If you had say, a nearby means of lowering the live trap into a volume of water like a creek or pond could you drown it in the trap with any realistic hope of not getting sprayed in the process?

I have a live trap and wondered about my chances should the opportunity arise.


----------



## wpmisport (Feb 9, 2010)

PunyTrout said:


> If you had say, a nearby means of lowering the live trap into a volume of water like a creek or pond could you drown it in the trap with any realistic hope of not getting sprayed in the process?
> 
> I have a live trap and wondered about my chances should the opportunity arise.


I think that would work, plenty of utube videos on the subject.
I had means of a bow and arrow, not the best way to go.


----------



## Thirty pointer (Jan 1, 2015)

Grab them by the tail and spin them in circles until they get dizzy then put them on the ground and stand on their chest until dead . Tell us if it worked .


----------



## Swampbuckster (Nov 28, 2010)

Skunks are very docile creatures.
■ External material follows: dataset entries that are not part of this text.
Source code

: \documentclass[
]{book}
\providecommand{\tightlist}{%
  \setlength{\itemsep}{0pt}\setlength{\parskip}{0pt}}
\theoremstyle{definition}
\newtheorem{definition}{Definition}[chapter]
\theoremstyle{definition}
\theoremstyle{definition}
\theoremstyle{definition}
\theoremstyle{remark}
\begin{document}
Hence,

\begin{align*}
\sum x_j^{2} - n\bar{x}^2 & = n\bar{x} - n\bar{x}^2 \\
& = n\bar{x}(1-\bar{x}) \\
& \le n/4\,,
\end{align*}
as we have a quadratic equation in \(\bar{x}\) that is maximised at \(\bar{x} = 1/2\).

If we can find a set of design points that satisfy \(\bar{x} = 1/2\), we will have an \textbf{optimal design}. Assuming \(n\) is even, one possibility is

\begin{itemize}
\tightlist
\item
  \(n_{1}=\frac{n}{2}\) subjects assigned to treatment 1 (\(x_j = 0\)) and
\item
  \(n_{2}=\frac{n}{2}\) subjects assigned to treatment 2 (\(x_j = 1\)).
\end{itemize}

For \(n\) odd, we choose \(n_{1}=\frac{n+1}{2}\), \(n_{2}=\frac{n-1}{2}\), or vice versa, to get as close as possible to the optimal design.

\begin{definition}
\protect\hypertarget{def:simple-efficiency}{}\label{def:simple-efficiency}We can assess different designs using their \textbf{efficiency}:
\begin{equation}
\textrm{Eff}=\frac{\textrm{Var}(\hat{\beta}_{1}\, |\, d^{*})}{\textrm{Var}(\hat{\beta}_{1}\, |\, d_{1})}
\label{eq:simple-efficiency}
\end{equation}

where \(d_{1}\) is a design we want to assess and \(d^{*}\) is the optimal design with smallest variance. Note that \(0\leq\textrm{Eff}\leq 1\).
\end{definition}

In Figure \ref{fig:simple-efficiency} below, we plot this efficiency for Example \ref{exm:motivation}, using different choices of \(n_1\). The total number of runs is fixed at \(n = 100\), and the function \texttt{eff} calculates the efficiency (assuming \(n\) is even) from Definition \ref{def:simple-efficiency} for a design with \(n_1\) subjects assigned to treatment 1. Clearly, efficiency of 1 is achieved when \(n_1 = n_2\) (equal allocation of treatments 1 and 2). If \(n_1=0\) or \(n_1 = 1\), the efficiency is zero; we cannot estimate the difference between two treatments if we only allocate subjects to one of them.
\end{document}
You could of calmly sat there and watched the skunk pass the first time while enjoying your beverage, and later that evening could have enjoyed your cigarette and watched the skunk feed. I handle skunks all year long with my career. I will end up getting sprayed maybe once or twice per year. I swear they can smell fear and thr worst thing you can do is freak out, yell, jump, run. Those actions will absolutely startle the hell out of the skunk and for sure end result in spraying everytime. 

Shooting they will spray
Drowning they will spray
They certainly can spray in a small trap just as well as a large trap. 
Lassoing them and hanging them in the air-terrible idea. Lol. 
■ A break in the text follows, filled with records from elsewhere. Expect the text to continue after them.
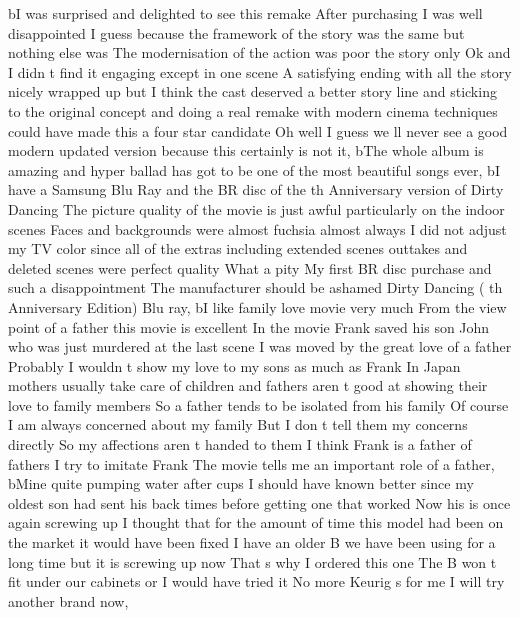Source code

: \documentclass[
]{article}
\newenvironment{Shaded}{}{}
\newcommand{\NormalTok}[1]{#1}
\newcommand{\StringTok}[1]{\textcolor[rgb]{0.25,0.44,0.63}{#1}}
\begin{document}
\begin{Shaded}
\begin{Highlighting}[]
\NormalTok{       b}\StringTok{\textquotesingle{}I was surprised and delighted to see this remake After purchasing I was well disappointed I guess because the framework of the story was the same but nothing else was The modernisation of the action was poor the story only Ok and I didn t find it engaging except in one scene A satisfying ending with all the story nicely wrapped up but I think the cast deserved a better story line and sticking to the original concept and doing a real remake with modern cinema techniques could have made this a four star candidate Oh well I guess we ll never see a good modern updated version because this certainly is not it\textquotesingle{}}\NormalTok{,}
\NormalTok{       b}\StringTok{\textquotesingle{}The whole album is amazing and hyper ballad has got to be one of the most beautiful songs ever\textquotesingle{}}\NormalTok{,}
\NormalTok{       b}\StringTok{\textquotesingle{}I have a Samsung Blu Ray and the BR disc of the th Anniversary version of Dirty Dancing The picture quality of the movie is just awful particularly on the indoor scenes Faces and backgrounds were almost fuchsia almost always I did not adjust my TV color since all of the extras including extended scenes outtakes and deleted scenes were perfect quality What a pity My first BR disc purchase and such a disappointment The manufacturer should be ashamed Dirty Dancing ( th Anniversary Edition) Blu ray\textquotesingle{}}\NormalTok{,}
\NormalTok{       b}\StringTok{\textquotesingle{}I like family love movie very much From the view point of a father this movie is excellent In the movie Frank saved his son John who was just murdered at the last scene I was moved by the great love of a father Probably I wouldn t show my love to my sons as much as Frank In Japan mothers usually take care of children and fathers aren t good at showing their love to family members So a father tends to be isolated from his family Of course I am always concerned about my family But I don t tell them my concerns directly So my affections aren t handed to them I think Frank is a father of fathers I try to imitate Frank The movie tells me an important role of a father\textquotesingle{}}\NormalTok{,}
\NormalTok{       b}\StringTok{\textquotesingle{}Mine quite pumping water after cups I should have known better since my oldest son had sent his back times before getting one that worked Now his is once again screwing up I thought that for the amount of time this model had been on the market it would have been fixed I have an older B we have been using for a long time but it is screwing up now That s why I ordered this one The B won t fit under our cabinets or I would have tried it No more Keurig s for me I will try another brand now\textquotesingle{}}\NormalTok{,}

\end{Highlighting}
\end{Shaded}
\end{document}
When we trap for skunks, we will wrap 3 sides of the trap in cardboard. 95% of the time as long as you approach the trapped skunk slowly and calmly, then the trick is to whisper sweet nothings into their ears. I swear this does calm them down and keep them at ease., they will not spray. Once they are relaxed, you can toss them around in a live trap pretty carelessly. We often remove trapped skunks customers trap while trying to target other pests like raccoons or woodchuck. In these scenarios, the traps almost always are unwrapped. We pre crease a sheet of cardboard and slowly approach the trap typically from a side angle and not head on. We will then lay the cardboard against the cage, fold it over the top with the pre creased folds and then proceed to transfer the animal into our own wrapped trap. Skunks are stubborn animals. You often have to poke at them with a stick to get them to budge to the transfer trap. When this doesn't work, i mate both traps door to door in the open positions and will stand both traps into the air and shake until the skunk falls into the transfer trap. At this late in the game, the skunks rarely spray at this point. Again, lack of fear and calming thr skunk is key. 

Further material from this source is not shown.